Accelerating R Code with Fast Loops and Parallel Processing#

Author:

Kyle Monahan

Shirley Li, Bioinformatician, TTS Research Technology (xue.li37@tufts.edu)

Overview#

In R, processing large datasets can become time-consuming, especially when using for loops that execute sequentially. This tutorial explores techniques to speed up computations by leveraging parallel processing. We introduce the R libraries parallel, doParallel, foreach, and parallelly, each offering tools to efficiently distribute tasks across multiple cores.

We’ll cover:

  • How to implement basic parallelization using for and foreach loops.

  • Leveraging foreach and doParallel for more complex parallel workflows.

  • Using parLapply and parallelly for straightforward parallel operations.

Through examples and comparisons, this tutorial provides a practical guide to optimizing R code for faster execution, with insights on when to choose for, foreach, parLapply, and parallelly for different scenarios.


Libraries Required#

In this tutorial, we’ll use the following R libraries for parallel processing:

  • parallel: The base library in R for general parallel processing tasks.

  • doParallel: Supports foreach loops and more complex parallelized workflows.

  • foreach: Provides a more flexible looping option that can run in parallel.

  • parallelly: Contains helper functions that simplify cluster management.


# Load necessary libraries
library(parallel)    # Base parallel library for R
library(doParallel)  # Enables parallelized foreach loops
library(foreach)     # Defines foreach loops for parallel processing
library(parallelly)  # Helper functions for cluster management

Introduction to for Loops in R#

for loops are commonly used in R for iterating over data but can be slow with large datasets because they run sequentially. Here’s an example:

# Basic for loop example
result <- 0
for (i in 1:100000) {
  result <- result + i
}
print(result)

This loop iterates from 1 to 100,000, summing the values sequentially. Parallel processing can improve the runtime by distributing tasks across multiple cores.


Implementing foreach and doParallel for Parallel Loops#

Using foreach with doParallel provides flexibility and allows customization of result combination and parallelization.
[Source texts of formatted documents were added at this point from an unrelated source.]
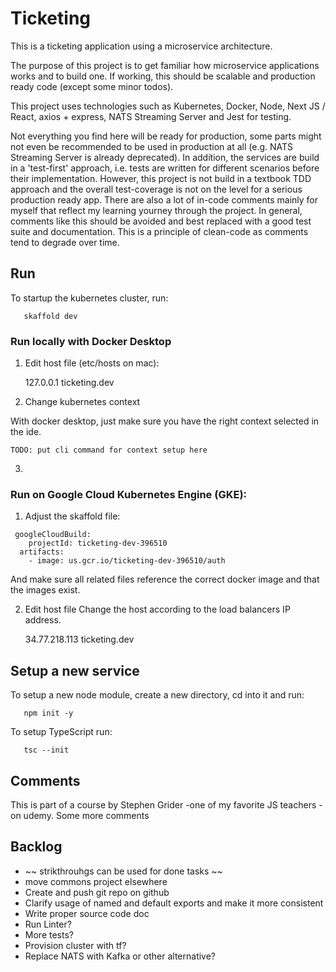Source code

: # Ticketing

This is a ticketing application using a microservice architecture.

The purpose of this project is to get familiar how microservice applications works and to build one. If working, this should be scalable and production ready code (except some minor todos).

This project uses technologies such as Kubernetes, Docker, Node, Next JS / React, axios + express, NATS Streaming Server and Jest for testing.

Not everything you find here will be ready for production, some parts might not even be recommended to be used in production at all (e.g. NATS Streaming Server is already deprecated). In addition, the services are build in a 'test-first' approach, i.e. tests are written for different scenarios before their implementation. However, this project is not build in a textbook TDD approach and the overall test-coverage is not on the level for a serious production ready app.
There are also a lot of in-code comments mainly for myself that reflect my learning yourney through the project. In general, comments like this should be avoided and best replaced with a good test suite and documentation. This is a principle of clean-code as comments tend to degrade over time.

## Run

To startup the kubernetes cluster, run:

```
   skaffold dev
```

### Run locally with Docker Desktop

1. Edit host file (etc/hosts on mac):

   127.0.0.1 ticketing.dev

2. Change kubernetes context

With docker desktop, just make sure you have the right context selected in the ide.

```
TODO: put cli command for context setup here
```

3.

### Run on Google Cloud Kubernetes Engine (GKE):

1. Adjust the skaffold file:

```
 googleCloudBuild:
    projectId: ticketing-dev-396510
  artifacts:
    - image: us.gcr.io/ticketing-dev-396510/auth
```

And make sure all related files reference the correct docker image and that the images exist.

2. Edit host file
   Change the host according to the load balancers IP address.

   34.77.218.113 ticketing.dev

## Setup a new service

To setup a new node module, create a new directory, cd into it and run:

```
   npm init -y
```

To setup TypeScript run:

```
   tsc --init
```

## Comments

This is part of a course by Stephen Grider -one of my favorite JS teachers - on udemy.
Some more comments

## Backlog

- ~~ strikthrouhgs can be used for done tasks ~~
- move commons project elsewhere
- Create and push git repo on github
- Clarify usage of named and default exports and make it more consistent
- Write proper source code doc
- Run Linter?
- More tests?
- Provision cluster with tf?
- Replace NATS with Kafka or other alternative?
Example: Parallel Summation with Two Cores#

In this example, we split the summation of numbers from 1 to 100,000 between two cores. Each core calculates the sum of an assigned range, and then the results are combined.

# Load necessary libraries
library(doParallel)
library(foreach)

# Set up parallel backend with 2 cores
registerDoParallel(cores = 2)

# Define the two ranges for summation
ranges <- list(1:50000, 50001:100000)

# Use foreach to process each range in parallel
partial_sums <- foreach(range = ranges, .combine = '+') %dopar% {
  sum(range)
}

# Print the final result after combining the two partial sums
print(partial_sums)

# Stop the parallel backend
stopImplicitCluster()

Tip: With more cores, divide the range accordingly to increase efficiency.


Another for loop example#

# Initialize a vector to store the results
results <- numeric(100000)

# Run tasks sequentially using a for loop
for (i in 1:100000) {
  results[i] <- i * 2
}

# Print or further process the results
print(results)

In this example, each loop is indenpendent from each other, and the results is a list of vectors instead of single value. In this case, we can use parLapply in parellelly package.


Using parallelly for Enhanced Cluster Management#

library(parallelly)

# Set up a PSOCK cluster with available cores
cluster <- makeClusterPSOCK(detectCores() - 1)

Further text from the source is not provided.